(Entries taken from a collection)
====
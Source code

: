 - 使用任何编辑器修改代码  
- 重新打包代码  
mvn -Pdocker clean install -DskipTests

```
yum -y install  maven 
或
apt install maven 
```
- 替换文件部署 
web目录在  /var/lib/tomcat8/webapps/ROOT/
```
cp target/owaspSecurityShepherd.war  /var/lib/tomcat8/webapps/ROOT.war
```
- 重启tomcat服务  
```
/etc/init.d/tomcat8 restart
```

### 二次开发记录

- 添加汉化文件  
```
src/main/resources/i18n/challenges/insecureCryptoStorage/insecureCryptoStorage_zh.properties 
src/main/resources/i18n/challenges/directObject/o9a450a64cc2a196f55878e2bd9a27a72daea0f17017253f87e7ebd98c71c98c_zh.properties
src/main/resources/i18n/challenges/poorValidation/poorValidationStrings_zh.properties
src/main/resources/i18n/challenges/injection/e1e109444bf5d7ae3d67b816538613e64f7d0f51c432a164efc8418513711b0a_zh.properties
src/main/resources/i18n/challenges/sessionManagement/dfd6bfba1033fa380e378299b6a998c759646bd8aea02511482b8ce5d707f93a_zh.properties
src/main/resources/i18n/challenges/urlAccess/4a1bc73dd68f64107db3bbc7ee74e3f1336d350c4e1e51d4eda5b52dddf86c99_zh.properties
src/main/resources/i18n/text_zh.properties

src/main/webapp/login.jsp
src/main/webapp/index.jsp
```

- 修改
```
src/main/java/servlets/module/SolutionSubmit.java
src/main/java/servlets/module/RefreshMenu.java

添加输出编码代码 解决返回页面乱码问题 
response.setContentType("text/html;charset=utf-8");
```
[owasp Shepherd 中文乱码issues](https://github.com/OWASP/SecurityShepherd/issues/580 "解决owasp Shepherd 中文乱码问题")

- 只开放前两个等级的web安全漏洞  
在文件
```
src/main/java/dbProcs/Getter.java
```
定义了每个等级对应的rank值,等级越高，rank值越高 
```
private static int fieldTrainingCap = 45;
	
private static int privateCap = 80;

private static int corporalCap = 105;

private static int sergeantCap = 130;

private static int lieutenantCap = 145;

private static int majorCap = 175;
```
====
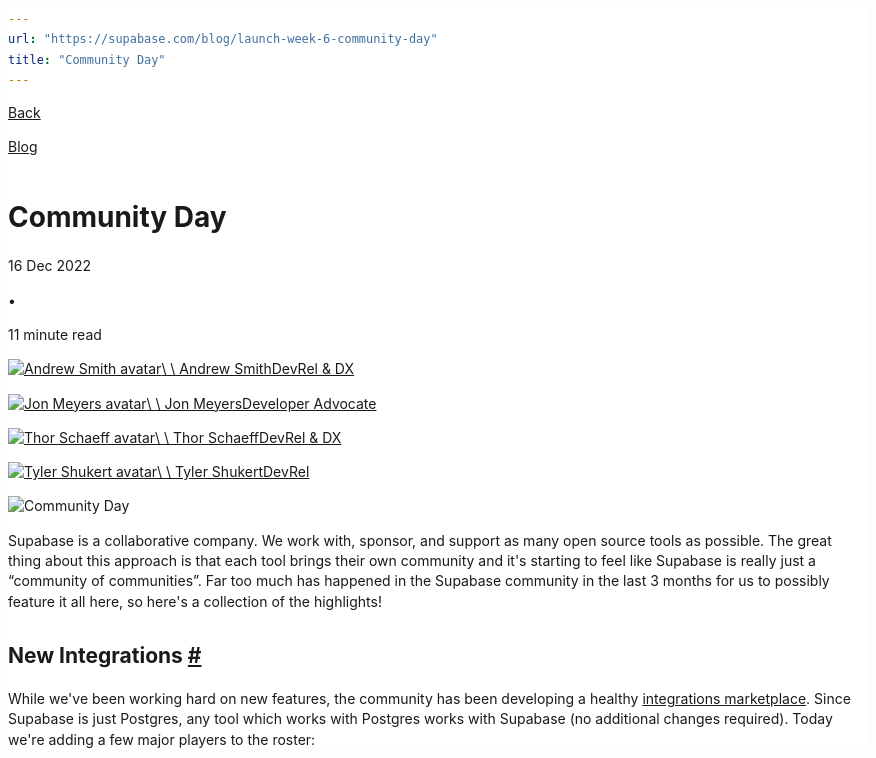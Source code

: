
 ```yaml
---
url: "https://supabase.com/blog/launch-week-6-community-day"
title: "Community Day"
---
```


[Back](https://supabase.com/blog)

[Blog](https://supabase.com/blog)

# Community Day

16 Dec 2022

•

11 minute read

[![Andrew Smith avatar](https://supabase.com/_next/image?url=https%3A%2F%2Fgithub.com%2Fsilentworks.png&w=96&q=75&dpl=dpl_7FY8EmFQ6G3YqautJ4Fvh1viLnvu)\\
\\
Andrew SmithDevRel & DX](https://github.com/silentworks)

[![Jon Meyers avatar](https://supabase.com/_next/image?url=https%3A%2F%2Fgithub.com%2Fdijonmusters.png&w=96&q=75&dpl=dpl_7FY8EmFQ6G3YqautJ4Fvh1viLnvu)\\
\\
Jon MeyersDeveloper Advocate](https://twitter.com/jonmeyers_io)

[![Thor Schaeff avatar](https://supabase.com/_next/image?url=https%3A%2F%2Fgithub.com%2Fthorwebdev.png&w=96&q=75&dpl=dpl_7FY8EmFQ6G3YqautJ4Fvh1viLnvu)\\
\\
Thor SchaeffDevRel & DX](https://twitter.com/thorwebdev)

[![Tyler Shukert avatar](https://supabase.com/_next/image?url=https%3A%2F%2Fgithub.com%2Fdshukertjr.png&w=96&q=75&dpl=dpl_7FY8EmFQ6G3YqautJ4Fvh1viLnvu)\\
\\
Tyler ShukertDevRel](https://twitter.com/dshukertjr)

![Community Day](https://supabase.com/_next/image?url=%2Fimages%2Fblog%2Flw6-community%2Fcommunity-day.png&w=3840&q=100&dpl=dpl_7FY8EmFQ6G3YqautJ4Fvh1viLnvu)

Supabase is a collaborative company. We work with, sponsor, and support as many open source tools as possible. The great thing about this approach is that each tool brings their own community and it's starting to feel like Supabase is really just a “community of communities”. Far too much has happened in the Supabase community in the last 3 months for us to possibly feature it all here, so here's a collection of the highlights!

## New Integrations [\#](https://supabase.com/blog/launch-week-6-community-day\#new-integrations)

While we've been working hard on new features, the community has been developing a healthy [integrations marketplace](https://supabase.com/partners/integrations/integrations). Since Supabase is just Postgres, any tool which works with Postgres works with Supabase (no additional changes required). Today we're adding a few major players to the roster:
====
**YOUR ASSIGNMENT**
Your task is to find every line above containing the word "static" and copy it.

**RESPONSE**
private static int fieldTrainingCap = 45;
private static int privateCap = 80;
private static int corporalCap = 105;
private static int sergeantCap = 130;
private static int lieutenantCap = 145;
private static int majorCap = 175;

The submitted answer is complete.